**PROBLEM TO SOLVE:** In the listing below, the line containing "add foo2 function" marks the end; copy exactly every line from the first through that one.

───── INPUT RECORDS

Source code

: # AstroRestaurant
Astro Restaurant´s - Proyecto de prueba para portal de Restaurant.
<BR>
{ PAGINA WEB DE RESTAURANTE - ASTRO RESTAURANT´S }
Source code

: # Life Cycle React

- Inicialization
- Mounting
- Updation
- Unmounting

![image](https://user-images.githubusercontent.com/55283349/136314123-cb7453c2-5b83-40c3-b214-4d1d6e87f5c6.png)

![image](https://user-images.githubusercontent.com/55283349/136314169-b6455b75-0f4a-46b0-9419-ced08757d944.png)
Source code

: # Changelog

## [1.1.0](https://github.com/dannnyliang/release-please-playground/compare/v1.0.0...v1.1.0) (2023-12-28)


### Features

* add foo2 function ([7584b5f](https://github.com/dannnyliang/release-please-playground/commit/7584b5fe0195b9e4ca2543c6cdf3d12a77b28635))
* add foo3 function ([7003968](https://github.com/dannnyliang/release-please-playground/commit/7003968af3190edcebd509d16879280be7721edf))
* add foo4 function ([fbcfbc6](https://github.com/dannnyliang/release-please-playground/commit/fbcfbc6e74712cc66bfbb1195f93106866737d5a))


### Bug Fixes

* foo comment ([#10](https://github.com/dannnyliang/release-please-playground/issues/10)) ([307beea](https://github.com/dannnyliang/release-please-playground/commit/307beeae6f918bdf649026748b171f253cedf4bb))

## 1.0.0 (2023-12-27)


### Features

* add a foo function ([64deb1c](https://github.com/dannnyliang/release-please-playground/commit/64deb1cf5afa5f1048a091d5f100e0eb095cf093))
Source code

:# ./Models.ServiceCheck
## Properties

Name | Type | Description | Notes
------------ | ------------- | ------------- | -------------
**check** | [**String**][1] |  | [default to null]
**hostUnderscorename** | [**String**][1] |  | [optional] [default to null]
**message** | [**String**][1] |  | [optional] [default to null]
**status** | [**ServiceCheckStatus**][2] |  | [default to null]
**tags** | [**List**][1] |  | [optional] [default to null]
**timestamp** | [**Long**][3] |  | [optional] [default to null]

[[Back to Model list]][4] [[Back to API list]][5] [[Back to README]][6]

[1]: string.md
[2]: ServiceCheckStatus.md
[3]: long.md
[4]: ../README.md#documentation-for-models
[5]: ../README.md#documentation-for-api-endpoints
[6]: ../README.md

──────────

**RESPONSE TO THE TASK:**
Source code

: # AstroRestaurant
Astro Restaurant´s - Proyecto de prueba para portal de Restaurant.
<BR>
{ PAGINA WEB DE RESTAURANTE - ASTRO RESTAURANT´S }
Source code

: # Life Cycle React

- Inicialization
- Mounting
- Updation
- Unmounting

![image](https://user-images.githubusercontent.com/55283349/136314123-cb7453c2-5b83-40c3-b214-4d1d6e87f5c6.png)

![image](https://user-images.githubusercontent.com/55283349/136314169-b6455b75-0f4a-46b0-9419-ced08757d944.png)
Source code

: # Changelog

## [1.1.0](https://github.com/dannnyliang/release-please-playground/compare/v1.0.0...v1.1.0) (2023-12-28)


### Features

* add foo2 function ([7584b5f](https://github.com/dannnyliang/release-please-playground/commit/7584b5fe0195b9e4ca2543c6cdf3d12a77b28635))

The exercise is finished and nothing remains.